Een ware Elsschot, dat kan je met dit verhaal verwachten. Alweer staat elk woord op zijn plaats en nergens een woord te veel. Helaas word ik - en wellicht velen met mij - na de lezingen van Lijmen/Het Been en Kaas ietwat ongevoelig voor de grote kunst die deze auteur door zijn eenvoud en zuivere taal telkens weer brengt.
Hoewel ik gevoelsmatig de meer bekende werken, hierboven genoemd, net ietsje hoger inschat, vraag ik me af of dat gevoel wel gegrond is. De Verlossing toont ons met Pol en pastoor Kips protagonisten, die je naar jouw goedkeur evenzeer als antagonisten kan lezen, of omgekeerd.
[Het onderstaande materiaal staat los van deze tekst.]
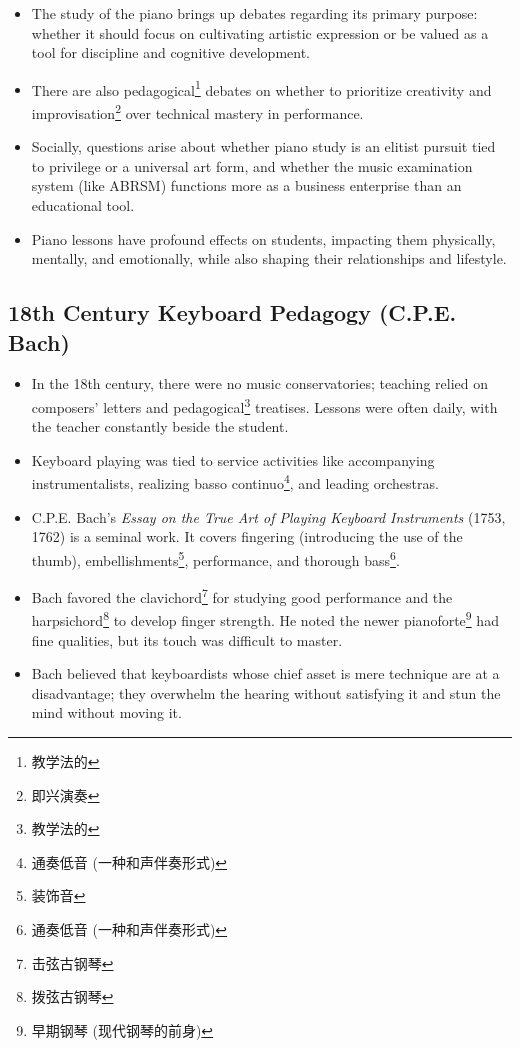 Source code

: \documentclass[math,code]{amznotes}
\theoremstyle{remark}
\begin{document}
\begin{itemize}
    \item The study of the piano brings up debates regarding its primary purpose: whether it should focus on cultivating artistic expression or be valued as a tool for discipline and cognitive development.
    \item There are also pedagogical\footnote{教学法的} debates on whether to prioritize creativity and improvisation\footnote{即兴演奏} over technical mastery in performance.
    \item Socially, questions arise about whether piano study is an elitist pursuit tied to privilege or a universal art form, and whether the music examination system (like ABRSM) functions more as a business enterprise than an educational tool.
    \item Piano lessons have profound effects on students, impacting them physically, mentally, and emotionally, while also shaping their relationships and lifestyle.
\end{itemize}

\subsection{18th Century Keyboard Pedagogy (C.P.E. Bach)}

\begin{itemize}
    \item In the 18th century, there were no music conservatories; teaching relied on composers' letters and pedagogical\footnote{教学法的} treatises. Lessons were often daily, with the teacher constantly beside the student.
    \item Keyboard playing was tied to service activities like accompanying instrumentalists, realizing basso continuo\footnote{通奏低音 (一种和声伴奏形式)}, and leading orchestras.
    \item C.P.E. Bach's \textit{Essay on the True Art of Playing Keyboard Instruments} (1753, 1762) is a seminal work. It covers fingering (introducing the use of the thumb), embellishments\footnote{装饰音}, performance, and thorough bass\footnote{通奏低音 (一种和声伴奏形式)}.
    \item Bach favored the clavichord\footnote{击弦古钢琴} for studying good performance and the harpsichord\footnote{拨弦古钢琴} to develop finger strength. He noted the newer pianoforte\footnote{早期钢琴 (现代钢琴的前身)} had fine qualities, but its touch was difficult to master.
    \item Bach believed that keyboardists whose chief asset is mere technique are at a disadvantage; they overwhelm the hearing without satisfying it and stun the mind without moving it.
\end{itemize}
\end{document}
Het fijne psychologische spel dat Elsschot eerder bij Laarmans en Boorman hanteerde, is dus ook hier aanwezig.
Misschien voelt het werk als minder fijn aan omdat het nu eenmaal donkerder is en humor logischerwijze zelden aan de oppervlakte komt? Nochtans kan je je over een éénogige pastoor die aan de lopende band konijnen stroopt best wel verkneukelen, maar het is minder voor de hand liggend dan de Boorman monologen.
Sowieso moeten we Elsschot een pluim geven dat hij in zijn tijdsgeest het klerikale leven durfde uitdagen. Hoewel hij zelf een steedse vrijdenker was, behoudt hij mijns inziens voldoende respect voor de plattelands geestelijken. De commercie die hij Moeder Overste bijvoorbeeld meegeeft is niet plat verkopend maar ietwat verfijnd en toont ook haar noodzaak in het geheel: de kamer is leeg en moet gevuld.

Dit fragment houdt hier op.